En aquel momento me anunció Dean Pitferge, con disgusto, que no tendría ya efecto la conferencia de mister Hatch. Las puritanas de a bordo habían prohibido a sus maridos iniciarse en el mormonismo.
El cielo, que estaba encapotado, se despejó a las cuatro. El mar estaba en calma y el buque no sufría balanceo. Parecía que estábamos en tierra firme. La inmovilidad del
Great-Eastern
sugirió a algunos pasajeros la idea de organizar carreras. El suelo era más llano que el de la pista del hipódromo de Epsom, y a falta del
Gladiator
y de la
Touque,
hacían su papel escoceses de pura sangre. Cundió pronto la noticia, acudiendo los deportistas y apresurándose los espectadores a dejar los salones y camarotes. Un inglés, el honorable Macarthy, fue nombrado presidente, y los corredores se presentaron acto continuo. Eran seis marineros, especie de centauros, caballos y jockeys en una pieza, prontos a disputar el premio del
Great-Eastern.
Las dos anchas calles formaban el campo de las carreras. Los corredores debían dar tres veces la vuelta al buque, recorriendo así un espacio de unos 1300 metros. Pronto las tribunas, es decir, las toldillas, se cuajaron de curiosos, armados de anteojos y algunos de
velos verdes,
sin duda para preservarse del polvo del Atlántico. Faltaban los carruajes, es verdad, pero no el espacio para hacerlos entrar en fila.

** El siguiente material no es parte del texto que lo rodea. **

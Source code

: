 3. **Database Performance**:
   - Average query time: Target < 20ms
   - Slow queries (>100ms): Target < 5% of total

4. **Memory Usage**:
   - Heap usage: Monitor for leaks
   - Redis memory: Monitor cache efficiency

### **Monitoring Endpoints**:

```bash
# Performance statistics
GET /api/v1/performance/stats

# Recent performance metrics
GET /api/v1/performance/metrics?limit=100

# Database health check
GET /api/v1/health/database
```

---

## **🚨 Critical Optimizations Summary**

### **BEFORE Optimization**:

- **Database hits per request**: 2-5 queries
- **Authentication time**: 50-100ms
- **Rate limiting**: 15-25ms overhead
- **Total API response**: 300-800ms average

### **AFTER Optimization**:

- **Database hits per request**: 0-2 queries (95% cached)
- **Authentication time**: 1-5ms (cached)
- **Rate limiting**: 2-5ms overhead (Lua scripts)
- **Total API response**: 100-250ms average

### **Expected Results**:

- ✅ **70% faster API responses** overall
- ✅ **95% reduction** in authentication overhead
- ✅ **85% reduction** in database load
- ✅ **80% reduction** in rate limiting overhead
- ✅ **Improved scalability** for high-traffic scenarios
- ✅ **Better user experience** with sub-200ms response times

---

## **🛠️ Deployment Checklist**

Las señoras, desplegando un lujo asiático, ocupaban la toldilla de popa. El golpe de vista era hermosísimo.
Fabián, Corsican, Pitferge y yo estábamos colocados en la toldilla de proa, en el sitio que podía llamarse el recinto del peso. Allí se habían reunido los verdaderos
gentleman.
Ante nosotros estaba el poste de salida y llegada. Empezaron las apuestas, con entusiasmo británico, arriesgándose enormes sumas, sin más garantía que la cara de los corredores cuyas hazañas aún no estaban inscritas en el
studbook.
No sin inquietud vi a Harry Drake intervenir en los preparativos con su acostumbrado aplomo, discutiendo, disputando, resolviendo con un tono que no admitía réplica. Afortunadamente, Fabián, aunque había apostado algunas libras, permanecía indiferente a aquel estrépito. Se mantenía aparte, con la frente arrugada y la mente en otra parte.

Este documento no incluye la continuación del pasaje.